Тамара вдруг расхохоталась истерично, со слезами на глазах, так что Вероника и Виталий разом замолчали и уставились на нее.
— Мама, прекрати, что с тобой? — испуганно спросила Вероника, забыв на секунду о своем бешенстве.
— Ничего, — выдавила Тамара, вытирая слезы краем рукава. — Просто я поняла, что моя мать, даже мертвая, даже двадцать лет как в могиле, до сих пор управляет нашей жизнью. Стравливает нас, как кукол в театре, и хихикает оттуда, из-под земли, над тем, какие мы все идиоты.
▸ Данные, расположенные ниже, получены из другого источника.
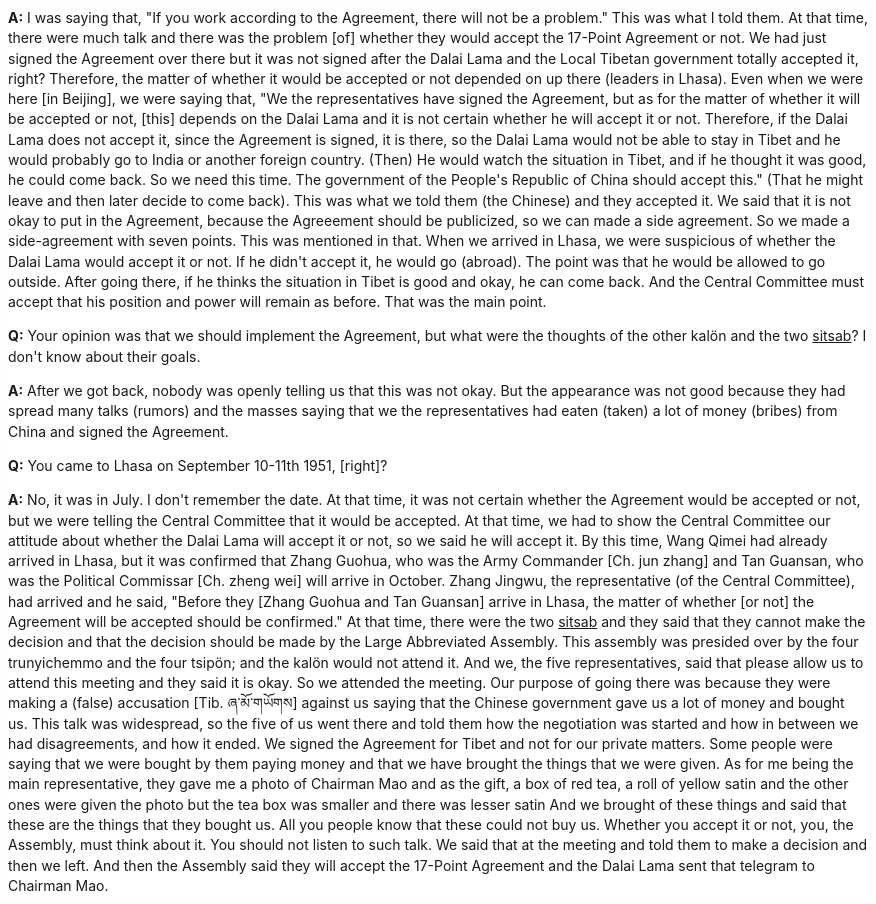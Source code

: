 **A:**  I was saying that, "If you work according to the Agreement, there will not be a problem." This was what I told them. At that time, there were much talk and there was the problem [of] whether they would accept the 17-Point Agreement or not. We had just signed the Agreement over there but it was not signed after the Dalai Lama and the Local Tibetan government totally accepted it, right? Therefore, the matter of whether it would be accepted or not depended on up there (leaders in Lhasa). Even when we were here [in Beijing], we were saying that, "We the representatives have signed the Agreement, but as for the matter of whether it will be accepted or not, [this] depends on the Dalai Lama and it is not certain whether he will accept it or not. Therefore, if the Dalai Lama does not accept it, since the Agreement is signed, it is there, so the Dalai Lama would not be able to stay in Tibet and he would probably go to India or another foreign country. (Then) He would watch the situation in Tibet, and if he thought it was good, he could come back. So we need this time. The government of the People's Republic of China should accept this." (That he might leave and then later decide to come back). This was what we told them (the Chinese) and they accepted it. We said that it is not okay to put in the Agreement, because the Agreeement should be publicized, so we can made a side agreement. So we made a side-agreement with seven points. This was mentioned in that. When we arrived in Lhasa, we were suspicious of whether the Dalai Lama would accept it or not. If he didn't accept it, he would go (abroad). The point was that he would be allowed to go outside. After going there, if he thinks the situation in Tibet is good and okay, he can come back. And the Central Committee must accept that his position and power will remain as before. That was the main point.   

**Q:**  Your opinion was that we should implement the Agreement, but what were the thoughts of the other kalön and the two <a href="#" data-tooltip="[tib. སྲིད་ཚབ] An acting Silön (Chief/Prime Minister). Two silön were appointed in 1950 when the Dalai Lama left Lhasa for the safety of Yadong on the Sikkim/Indian border.">sitsab</a>? I don't know about their goals.   

**A:**  After we got back, nobody was openly telling us that this was not okay. But the appearance was not good because they had spread many talks (rumors) and the masses saying that we the representatives had eaten (taken) a lot of money (bribes) from China and signed the Agreement.   

**Q:**  You came to Lhasa on September 10-11th 1951, [right]?   

**A:**  No, it was in July. I don't remember the date. At that time, it was not certain whether the Agreement would be accepted or not, but we were telling the Central Committee that it would be accepted. At that time, we had to show the Central Committee our attitude about whether the Dalai Lama will accept it or not, so we said he will accept it. By this time, Wang Qimei had already arrived in Lhasa, but it was confirmed that Zhang Guohua, who was the Army Commander [Ch. jun zhang] and Tan Guansan, who was the Political Commissar [Ch. zheng wei] will arrive in October. Zhang Jingwu, the representative (of the Central Committee), had arrived and he said, "Before they [Zhang Guohua and Tan Guansan] arrive in Lhasa, the matter of whether [or not] the Agreement will be accepted should be confirmed." At that time, there were the two <a href="#" data-tooltip="[tib. སྲིད་ཚབ] An acting Silön (Chief/Prime Minister). Two silön were appointed in 1950 when the Dalai Lama left Lhasa for the safety of Yadong on the Sikkim/Indian border.">sitsab</a> and they said that they cannot make the decision and that the decision should be made by the Large Abbreviated Assembly. This assembly was presided over by the four trunyichemmo and the four tsipön; and the kalön would not attend it. And we, the five representatives, said that please allow us to attend this meeting and they said it is okay. So we attended the meeting. Our purpose of going there was because they were making a (false) accusation [Tib. ཞ་མོ་གཡོགས] against us saying that the Chinese government gave us a lot of money and bought us. This talk was widespread, so the five of us went there and told them how the negotiation was started and how in between we had disagreements, and how it ended. We signed the Agreement for Tibet and not for our private matters. Some people were saying that we were bought by them paying money and that we have brought the things that we were given. As for me being the main representative, they gave me a photo of Chairman Mao and as the gift, a box of red tea, a roll of yellow satin and the other ones were given the photo but the tea box was smaller and there was lesser satin And we brought of these things and said that these are the things that they bought us. All you people know that these could not buy us. Whether you accept it or not, you, the Assembly, must think about it. You should not listen to such talk. We said that at the meeting and told them to make a decision and then we left. And then the Assembly said they will accept the 17-Point Agreement and the Dalai Lama sent that telegram to Chairman Mao.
Она тебя, Виталик, сделала своим рыцарем и палачом в одном флаконе, а нас с Вероникой заложницами. И единственное, что мы можем теперь сделать, — это либо передушить друг друга, либо сесть за стол переговоров и придумать что-то, от чего все мы не сдохнем в нищете и ненависти. Потому что если я еще раз услышу от тебя, — она повернулась к дочери, — про опеку и выселение отца, или от тебя, — кивок в сторону Виталия, — про размен, я просто соберу чемодан, уеду в деревню к тетке, и делайте тут что хотите, хоть подожгите эту чертову двушку!
Виталий и Вероника молчали, глядя на нее с одинаковым выражением растерянности, смешанной с остатками злобы. И в этот момент Тамара вдруг увидела, как сильно похожа дочь на бабушку. Одно лицо, одна упрямая линия подбородка, одни и те же горящие, не желающие уступать ни пяди глаза, будто сама покойная Регина Павловна смотрела на нее, празднуя свою посмертную, самую грандиозную победу.